Founded in Brooklyn, N.Y. in 2015, Forty Knots No Smoke is a one-man bag and accessories line built around the buy-it-once mentality. Blending the classic American aesthetic with European leather working techniques, our products strive to establish a new definition of quality goods.
Trained and based in New York, Théo Ginsburg lays every stitch, cuts every hide, finishes every edge, and sets every snap at his studio. No work is outsourced to third-party contractors and materials are sourced from the small, family-run suppliers of New York's Garment District.
Leatherwork is not something you rush. Precision and detail are always at the forefront of the craft and often overlooked in a mass production setting. True needle and awl saddle-stitching, waxed and creased edges, skived and feathered seams - these are the core techniques of our craft. These are the difference between a yearly throwaway and something you can pass down.
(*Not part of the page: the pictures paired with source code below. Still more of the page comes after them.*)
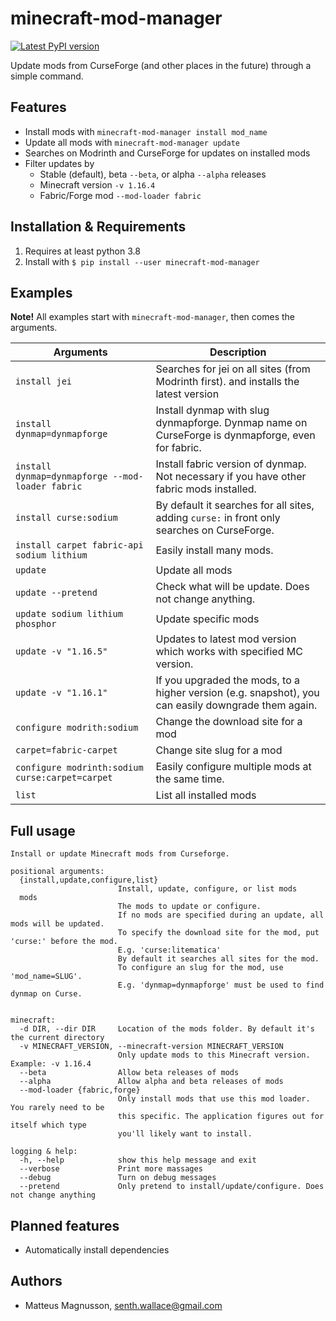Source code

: # minecraft-mod-manager

[![Latest PyPI version](https://img.shields.io/pypi/v/minecraft-mod-manager.svg)](https://pypi.python.org/pypi/minecraft-mod-manager)

Update mods from CurseForge (and other places in the future) through a simple command.

## Features

- Install mods with `minecraft-mod-manager install mod_name`
- Update all mods with `minecraft-mod-manager update`
- Searches on Modrinth and CurseForge for updates on installed mods
- Filter updates by
  - Stable (default), beta `--beta`, or alpha `--alpha` releases
  - Minecraft version `-v 1.16.4`
  - Fabric/Forge mod `--mod-loader fabric`

## Installation & Requirements

1. Requires at least python 3.8
1. Install with `$ pip install --user minecraft-mod-manager`

## Examples

**Note!** All examples start with `minecraft-mod-manager`, then comes the arguments.

| Arguments                                        | Description                                                                                         |
| ------------------------------------------------ | --------------------------------------------------------------------------------------------------- |
| `install jei`                                    | Searches for jei on all sites (from Modrinth first). and installs the latest version                |
| `install dynmap=dynmapforge`                     | Install dynmap with slug dynmapforge. Dynmap name on CurseForge is dynmapforge, even for fabric.    |
| `install dynmap=dynmapforge --mod-loader fabric` | Install fabric version of dynmap. Not necessary if you have other fabric mods installed.            |
| `install curse:sodium`                           | By default it searches for all sites, adding `curse:` in front only searches on CurseForge.         |
| `install carpet fabric-api sodium lithium`       | Easily install many mods.                                                                           |
| `update`                                         | Update all mods                                                                                     |
| `update --pretend`                               | Check what will be update. Does not change anything.                                                |
| `update sodium lithium phosphor`                 | Update specific mods                                                                                |
| `update -v "1.16.5"`                             | Updates to latest mod version which works with specified MC version.                                |
| `update -v "1.16.1"`                             | If you upgraded the mods, to a higher version (e.g. snapshot), you can easily downgrade them again. |
| `configure modrith:sodium`                       | Change the download site for a mod                                                                  |
| `carpet=fabric-carpet`                           | Change site slug for a mod                                                                          |
| `configure modrinth:sodium curse:carpet=carpet`  | Easily configure multiple mods at the same time.                                                    |
| `list`                                           | List all installed mods                                                                             |

## Full usage

```
Install or update Minecraft mods from Curseforge.

positional arguments:
  {install,update,configure,list}
                        Install, update, configure, or list mods
  mods
                        The mods to update or configure.
                        If no mods are specified during an update, all mods will be updated.
                        To specify the download site for the mod, put 'curse:' before the mod.
                        E.g. 'curse:litematica'
                        By default it searches all sites for the mod.
                        To configure an slug for the mod, use 'mod_name=SLUG'.
                        E.g. 'dynmap=dynmapforge' must be used to find dynmap on Curse.


minecraft:
  -d DIR, --dir DIR     Location of the mods folder. By default it's the current directory
  -v MINECRAFT_VERSION, --minecraft-version MINECRAFT_VERSION
                        Only update mods to this Minecraft version. Example: -v 1.16.4
  --beta                Allow beta releases of mods
  --alpha               Allow alpha and beta releases of mods
  --mod-loader {fabric,forge}
                        Only install mods that use this mod loader. You rarely need to be
                        this specific. The application figures out for itself which type
                        you'll likely want to install.

logging & help:
  -h, --help            show this help message and exit
  --verbose             Print more massages
  --debug               Turn on debug messages
  --pretend             Only pretend to install/update/configure. Does not change anything
```

## Planned features

- Automatically install dependencies

## Authors

- Matteus Magnusson, senth.wallace@gmail.com
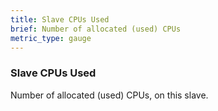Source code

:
 ```yaml
---
title: Slave CPUs Used
brief: Number of allocated (used) CPUs
metric_type: gauge
---
```

### Slave CPUs Used

Number of allocated (used) CPUs, on this slave.
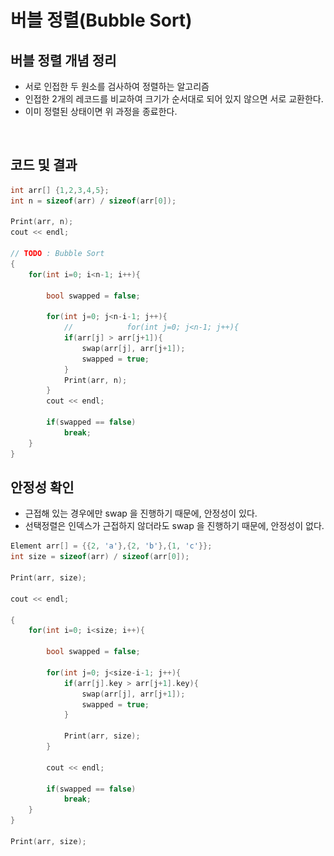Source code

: # 버블 정렬(Bubble Sort)

## 버블 정렬 개념 정리&#x20;

* 서로 인접한 두 원소를 검사하여 정렬하는 알고리즘
* 인접한 2개의 레코드를 비교하여 크기가 순서대로 되어 있지 않으면 서로 교환한다.
* 이미 정렬된 상태이면 위 과정을 종료한다.

<figure><img src="../../.gitbook/assets/스크린샷 2025-04-09 11.12.58.png" alt="" width="563"><figcaption></figcaption></figure>

## 코드 및 결과&#x20;

```cpp
int arr[] {1,2,3,4,5};
int n = sizeof(arr) / sizeof(arr[0]);

Print(arr, n);
cout << endl;

// TODO : Bubble Sort
{
    for(int i=0; i<n-1; i++){
        
        bool swapped = false;
        
        for(int j=0; j<n-i-1; j++){
            //            for(int j=0; j<n-1; j++){
            if(arr[j] > arr[j+1]){
                swap(arr[j], arr[j+1]);
                swapped = true;
            }
            Print(arr, n);
        }
        cout << endl;
        
        if(swapped == false)
            break;
    }
}
```

## 안정성 확인&#x20;

* 근접해 있는 경우에만 swap 을 진행하기 때문에, 안정성이 있다.&#x20;
* 선택정렬은 인덱스가 근접하지 않더라도 swap 을 진행하기 때문에, 안정성이 없다.&#x20;

```cpp
Element arr[] = {{2, 'a'},{2, 'b'},{1, 'c'}};
int size = sizeof(arr) / sizeof(arr[0]);

Print(arr, size);

cout << endl;

{
    for(int i=0; i<size; i++){
        
        bool swapped = false;
        
        for(int j=0; j<size-i-1; j++){
            if(arr[j].key > arr[j+1].key){
                swap(arr[j], arr[j+1]);
                swapped = true;
            }
                
            Print(arr, size);
        }
        
        cout << endl;
        
        if(swapped == false)
            break;
    }
}

Print(arr, size);
```

<figure><img src="../../.gitbook/assets/스크린샷 2025-04-09 11.16.01.png" alt="" width="98"><figcaption></figcaption></figure>
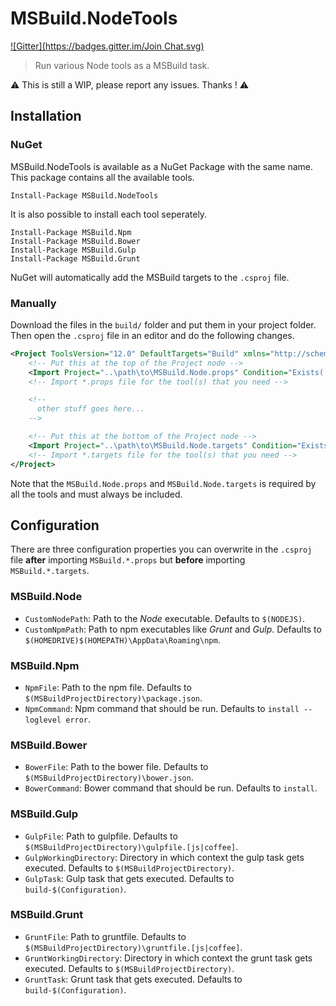 MSBuild.NodeTools
============
[![Gitter](https://badges.gitter.im/Join Chat.svg)](https://gitter.im/kmees/MSBuild.NodeTools?utm_source=badge&utm_medium=badge&utm_campaign=pr-badge&utm_content=badge)
> Run various Node tools as a MSBuild task.

:warning: This is still a WIP, please report any issues. Thanks ! :warning:

Installation
------------

### NuGet

MSBuild.NodeTools is available as a NuGet Package with the same name. This
package contains all the available tools.

```
Install-Package MSBuild.NodeTools
```

It is also possible to install each tool seperately.

```
Install-Package MSBuild.Npm
Install-Package MSBuild.Bower
Install-Package MSBuild.Gulp
Install-Package MSBuild.Grunt
```

NuGet will automatically add the MSBuild targets to the `.csproj` file.

### Manually

Download the files in the `build/` folder and put them in your project folder.
Then open the `.csproj` file in an editor and do the following changes.

```xml
<Project ToolsVersion="12.0" DefaultTargets="Build" xmlns="http://schemas.microsoft.com/developer/msbuild/2003">
    <!-- Put this at the top of the Project node -->
    <Import Project="..\path\to\MSBuild.Node.props" Condition="Exists('..\path\to\MSBuild.Node.props')" />
    <!-- Import *.props file for the tool(s) that you need -->

    <!--
      other stuff goes here...
    -->

    <!-- Put this at the bottom of the Project node -->
    <Import Project="..\path\to\MSBuild.Node.targets" Condition="Exists('..\path\to\MSBuild.Node.targets')" />
    <!-- Import *.targets file for the tool(s) that you need -->
</Project>
```

Note that the `MSBuild.Node.props` and `MSBuild.Node.targets` is required by
all the tools and must always be included.

Configuration
-------------

There are three configuration properties you can overwrite in the `.csproj` file 
**after** importing `MSBuild.*.props` but **before** importing `MSBuild.*.targets`.

### MSBuild.Node

  * `CustomNodePath`: Path to the *Node* executable. Defaults to `$(NODEJS)`.
  * `CustomNpmPath`: Path to npm executables like *Grunt* and *Gulp*. Defaults to `$(HOMEDRIVE)$(HOMEPATH)\AppData\Roaming\npm`.

### MSBuild.Npm

  * `NpmFile`: Path to the npm file. Defaults to `$(MSBuildProjectDirectory)\package.json`.
  * `NpmCommand`: Npm command that should be run. Defaults to `install --loglevel error`.

### MSBuild.Bower

  * `BowerFile`: Path to the bower file. Defaults to `$(MSBuildProjectDirectory)\bower.json`.
  * `BowerCommand`: Bower command that should be run. Defaults to `install`.

### MSBuild.Gulp

  * `GulpFile`: Path to gulpfile. Defaults to `$(MSBuildProjectDirectory)\gulpfile.[js|coffee]`.
  * `GulpWorkingDirectory`: Directory in which context the gulp task gets executed. Defaults to `$(MSBuildProjectDirectory)`.
  * `GulpTask`: Gulp task that gets executed. Defaults to `build-$(Configuration)`.

### MSBuild.Grunt

  * `GruntFile`: Path to gruntfile. Defaults to `$(MSBuildProjectDirectory)\gruntfile.[js|coffee]`.
  * `GruntWorkingDirectory`: Directory in which context the grunt task gets executed. Defaults to `$(MSBuildProjectDirectory)`.
  * `GruntTask`: Grunt task that gets executed. Defaults to `build-$(Configuration)`.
These are the details that matter.
Made in New York. One at a time. Always.
During World War II and the years that followed, sailors from the Navy's far spread battle groups participated in an informal competition to run their ships at forty knots with little to no visible smoke bellowing from the stacks. The absence of smoke and coal ash meant every sailor on board was working with the utmost precision and that the ship itself was cutting through the ocean at peak efficiency.
It was a true nautical holy grail.
Given that sailors are known for their constantly evolving lexicon of phrases and idioms relating to the sea, it was no surprise that they began to use the expression to define anything positive. It became a common response when asked about ones well being during the war or simply as an utterance when a moment was worthy.
Our grandfather said it, our dad said, we say it.
"One of the passengers who left once the USS Arizona reached the east coast was a parrot. It belonged to the captains wife, but she didn't want to carry it all the way across the country on the train to Norfolk. Thus the captain took the parrot into his cabin at the stern of the ship, and the bird traveled in style. It had plenty of attention, too, because the captains marine orderlies, who had plenty of time to stand around and do little more than wait to be summoned were giving it an education in nautical terminology.
For instance, they taught the parrot to say,
'forty f...Ing knots and no smoke.'
Steaming a ship at forty knots without making smoke would be quite a noteworthy achievement, but Mrs. Wortman quickly decided that the bird's newfound vocabulary was ill suited to her home and would have nothing to do with it."